• PROMPT: In the entries below, find the line with "0.0982 - val_accuracy: 0.9708" and the line with "Epoch 13/20". Print those two and everything between them exactly, and nothing else.
━━━ DATA SHOWN ━━━
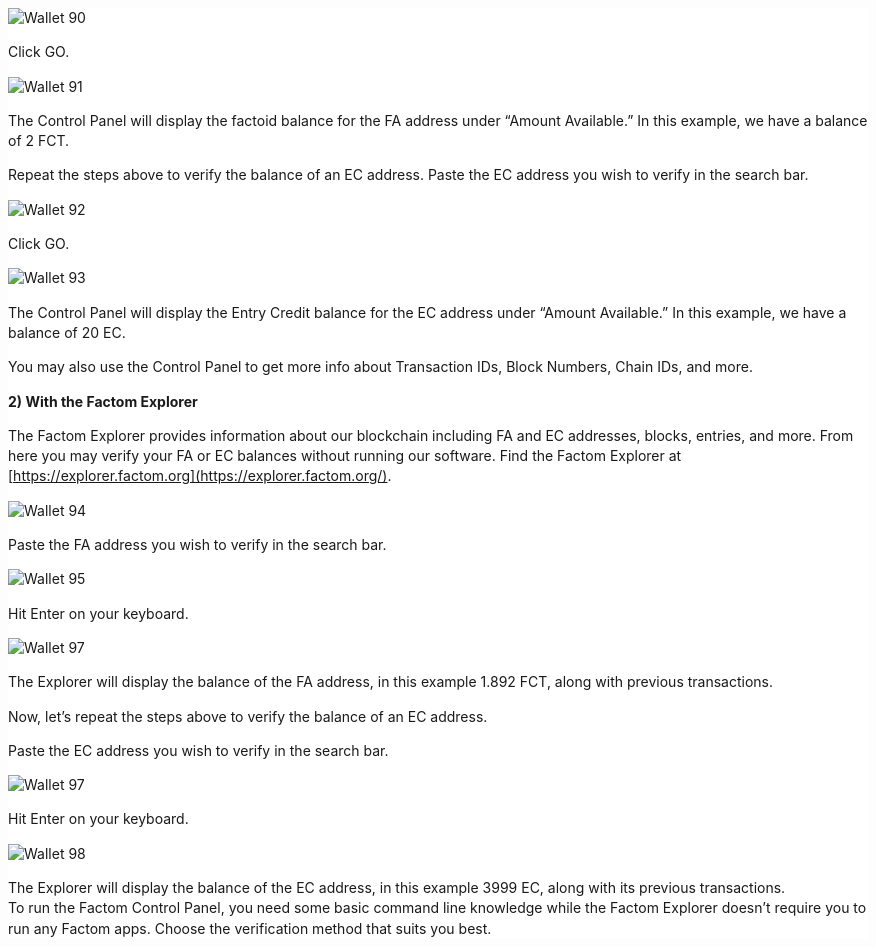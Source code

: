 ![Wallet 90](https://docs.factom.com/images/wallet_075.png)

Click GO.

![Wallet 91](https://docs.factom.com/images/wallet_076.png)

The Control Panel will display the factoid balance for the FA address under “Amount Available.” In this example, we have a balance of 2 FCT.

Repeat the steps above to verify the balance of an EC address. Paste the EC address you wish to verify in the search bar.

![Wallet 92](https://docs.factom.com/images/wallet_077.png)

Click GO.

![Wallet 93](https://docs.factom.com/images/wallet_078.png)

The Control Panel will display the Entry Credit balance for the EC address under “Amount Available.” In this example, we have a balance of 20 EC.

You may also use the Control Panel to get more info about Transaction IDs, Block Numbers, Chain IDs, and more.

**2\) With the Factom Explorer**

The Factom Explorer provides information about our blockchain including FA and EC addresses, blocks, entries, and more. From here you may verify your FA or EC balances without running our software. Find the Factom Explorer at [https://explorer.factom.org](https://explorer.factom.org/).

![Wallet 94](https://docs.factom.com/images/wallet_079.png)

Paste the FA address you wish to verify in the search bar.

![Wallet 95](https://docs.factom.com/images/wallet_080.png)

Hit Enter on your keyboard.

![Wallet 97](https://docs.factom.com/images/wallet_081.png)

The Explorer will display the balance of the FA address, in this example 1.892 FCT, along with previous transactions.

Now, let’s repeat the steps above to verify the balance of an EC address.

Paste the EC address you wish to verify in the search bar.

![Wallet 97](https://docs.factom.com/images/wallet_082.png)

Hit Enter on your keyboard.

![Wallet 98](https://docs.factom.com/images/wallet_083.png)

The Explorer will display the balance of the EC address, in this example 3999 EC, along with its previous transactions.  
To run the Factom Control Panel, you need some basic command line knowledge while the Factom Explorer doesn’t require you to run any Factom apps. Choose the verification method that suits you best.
━━━
━━━ DATA SHOWN ━━━
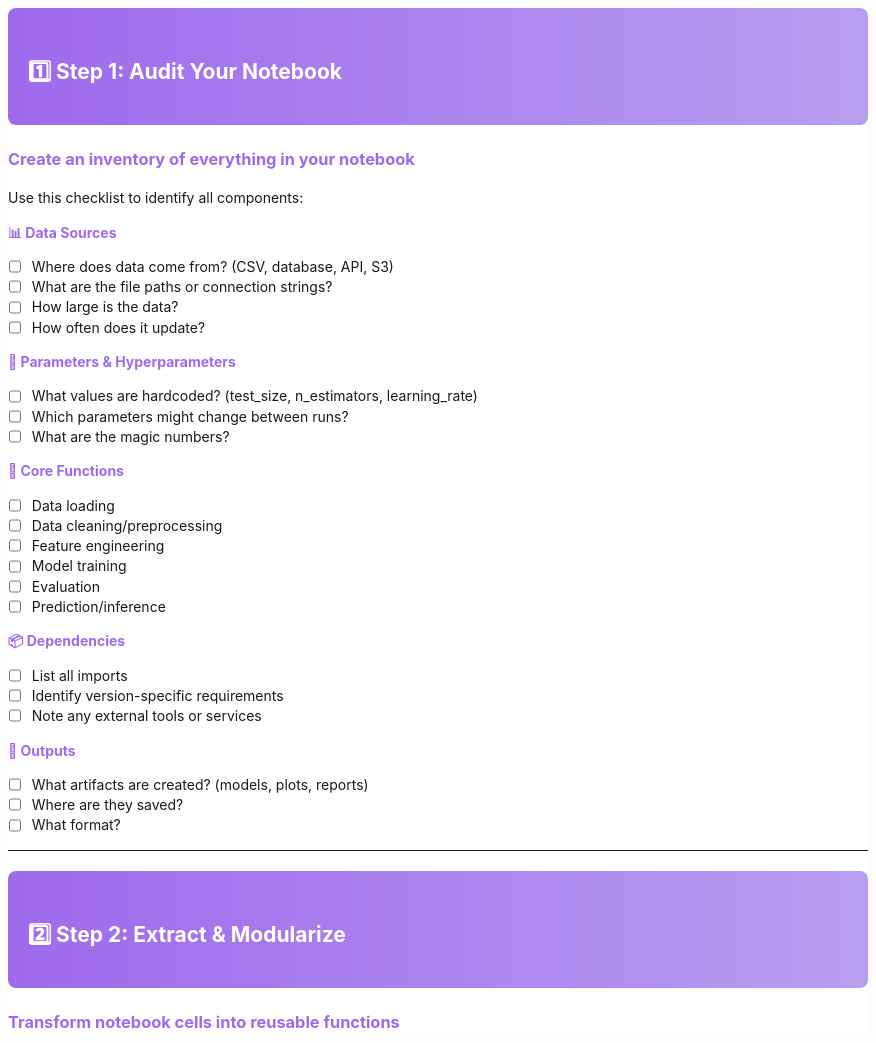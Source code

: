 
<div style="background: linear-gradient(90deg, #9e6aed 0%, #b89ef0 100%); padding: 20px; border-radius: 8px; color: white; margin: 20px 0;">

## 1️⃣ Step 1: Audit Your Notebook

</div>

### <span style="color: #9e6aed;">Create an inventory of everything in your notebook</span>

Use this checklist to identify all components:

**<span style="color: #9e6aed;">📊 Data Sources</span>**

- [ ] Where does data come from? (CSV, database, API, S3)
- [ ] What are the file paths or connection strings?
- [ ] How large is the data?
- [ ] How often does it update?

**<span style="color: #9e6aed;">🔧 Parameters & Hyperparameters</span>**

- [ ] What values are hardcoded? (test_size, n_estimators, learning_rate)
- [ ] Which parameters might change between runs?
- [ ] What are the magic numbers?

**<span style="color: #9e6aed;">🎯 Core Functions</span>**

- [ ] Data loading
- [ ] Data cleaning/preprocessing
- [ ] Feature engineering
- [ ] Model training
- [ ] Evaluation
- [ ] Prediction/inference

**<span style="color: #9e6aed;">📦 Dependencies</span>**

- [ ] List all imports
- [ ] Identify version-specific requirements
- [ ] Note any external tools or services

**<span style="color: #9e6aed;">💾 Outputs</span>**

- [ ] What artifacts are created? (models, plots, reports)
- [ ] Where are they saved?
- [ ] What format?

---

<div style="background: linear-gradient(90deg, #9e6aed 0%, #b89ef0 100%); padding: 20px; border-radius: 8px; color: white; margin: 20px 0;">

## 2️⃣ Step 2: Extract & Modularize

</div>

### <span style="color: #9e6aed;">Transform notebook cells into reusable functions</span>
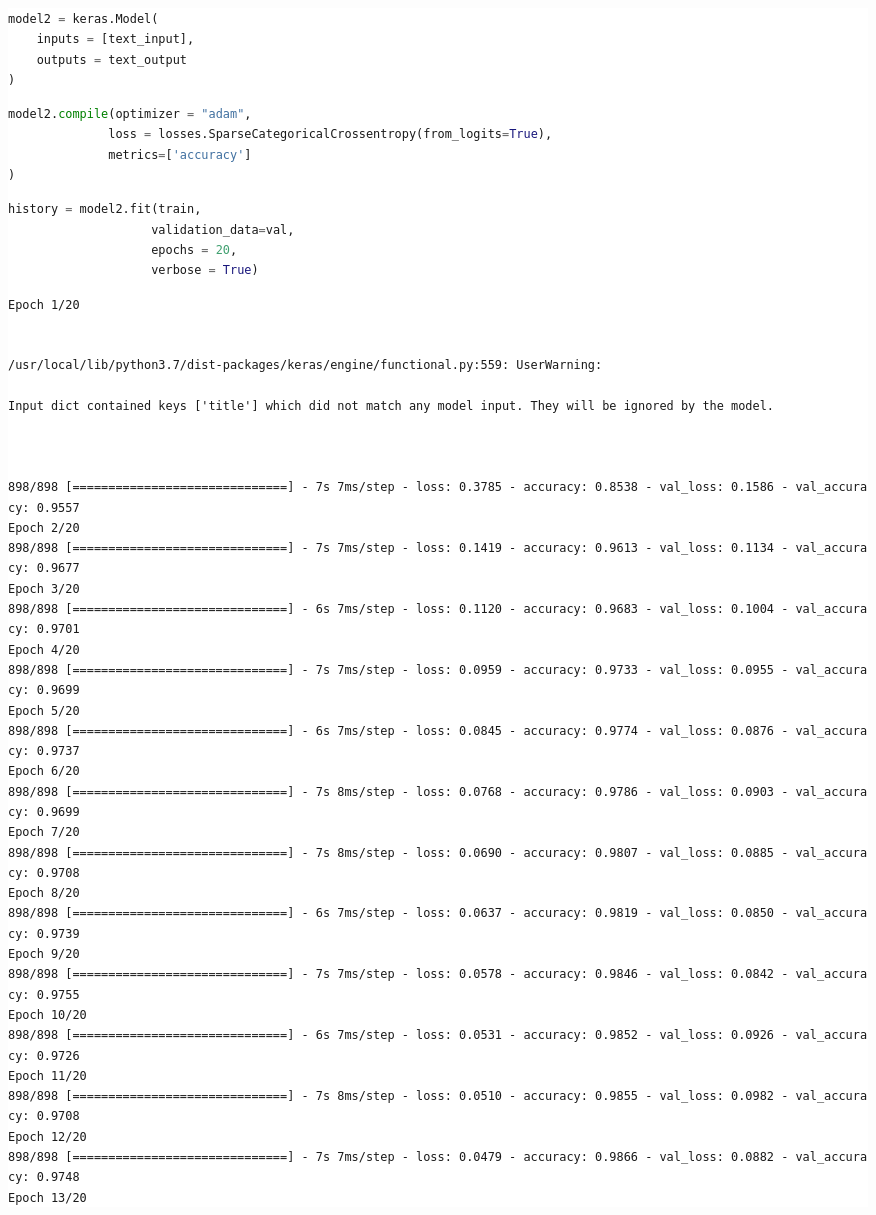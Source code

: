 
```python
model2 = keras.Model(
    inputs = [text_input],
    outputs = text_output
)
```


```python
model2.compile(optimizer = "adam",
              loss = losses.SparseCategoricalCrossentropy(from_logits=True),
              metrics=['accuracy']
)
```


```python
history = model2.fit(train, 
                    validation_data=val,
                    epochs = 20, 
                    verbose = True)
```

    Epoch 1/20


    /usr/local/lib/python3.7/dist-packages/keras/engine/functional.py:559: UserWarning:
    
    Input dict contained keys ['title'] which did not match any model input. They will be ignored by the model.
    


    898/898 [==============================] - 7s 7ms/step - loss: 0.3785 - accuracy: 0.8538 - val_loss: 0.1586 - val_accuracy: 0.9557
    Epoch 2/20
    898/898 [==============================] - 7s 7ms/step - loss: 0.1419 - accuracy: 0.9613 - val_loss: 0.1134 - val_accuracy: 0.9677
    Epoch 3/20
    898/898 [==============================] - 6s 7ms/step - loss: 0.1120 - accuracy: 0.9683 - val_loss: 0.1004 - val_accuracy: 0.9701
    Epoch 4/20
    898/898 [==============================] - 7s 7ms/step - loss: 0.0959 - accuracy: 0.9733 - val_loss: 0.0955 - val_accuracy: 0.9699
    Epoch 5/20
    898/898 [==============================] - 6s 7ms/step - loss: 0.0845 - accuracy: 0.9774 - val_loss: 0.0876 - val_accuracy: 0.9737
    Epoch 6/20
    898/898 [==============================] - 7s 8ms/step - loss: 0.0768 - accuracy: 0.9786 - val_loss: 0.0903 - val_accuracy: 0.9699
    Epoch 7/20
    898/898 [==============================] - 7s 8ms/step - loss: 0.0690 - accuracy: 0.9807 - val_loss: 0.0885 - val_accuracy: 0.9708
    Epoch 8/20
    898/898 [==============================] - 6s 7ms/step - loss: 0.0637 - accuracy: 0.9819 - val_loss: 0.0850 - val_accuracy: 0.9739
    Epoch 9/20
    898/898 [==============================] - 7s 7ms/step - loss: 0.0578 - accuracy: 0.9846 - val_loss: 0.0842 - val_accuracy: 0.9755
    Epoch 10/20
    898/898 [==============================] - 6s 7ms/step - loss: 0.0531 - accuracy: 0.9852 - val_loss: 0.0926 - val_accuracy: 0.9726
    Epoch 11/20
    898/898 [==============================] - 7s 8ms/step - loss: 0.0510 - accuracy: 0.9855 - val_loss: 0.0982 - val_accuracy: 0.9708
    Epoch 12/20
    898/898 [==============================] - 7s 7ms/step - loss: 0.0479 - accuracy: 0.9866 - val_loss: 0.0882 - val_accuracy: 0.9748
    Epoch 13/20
━━━
• ANSWER FOR THE TASK:
    898/898 [==============================] - 7s 8ms/step - loss: 0.0510 - accuracy: 0.9855 - val_loss: 0.0982 - val_accuracy: 0.9708
    Epoch 12/20
    898/898 [==============================] - 7s 7ms/step - loss: 0.0479 - accuracy: 0.9866 - val_loss: 0.0882 - val_accuracy: 0.9748
    Epoch 13/20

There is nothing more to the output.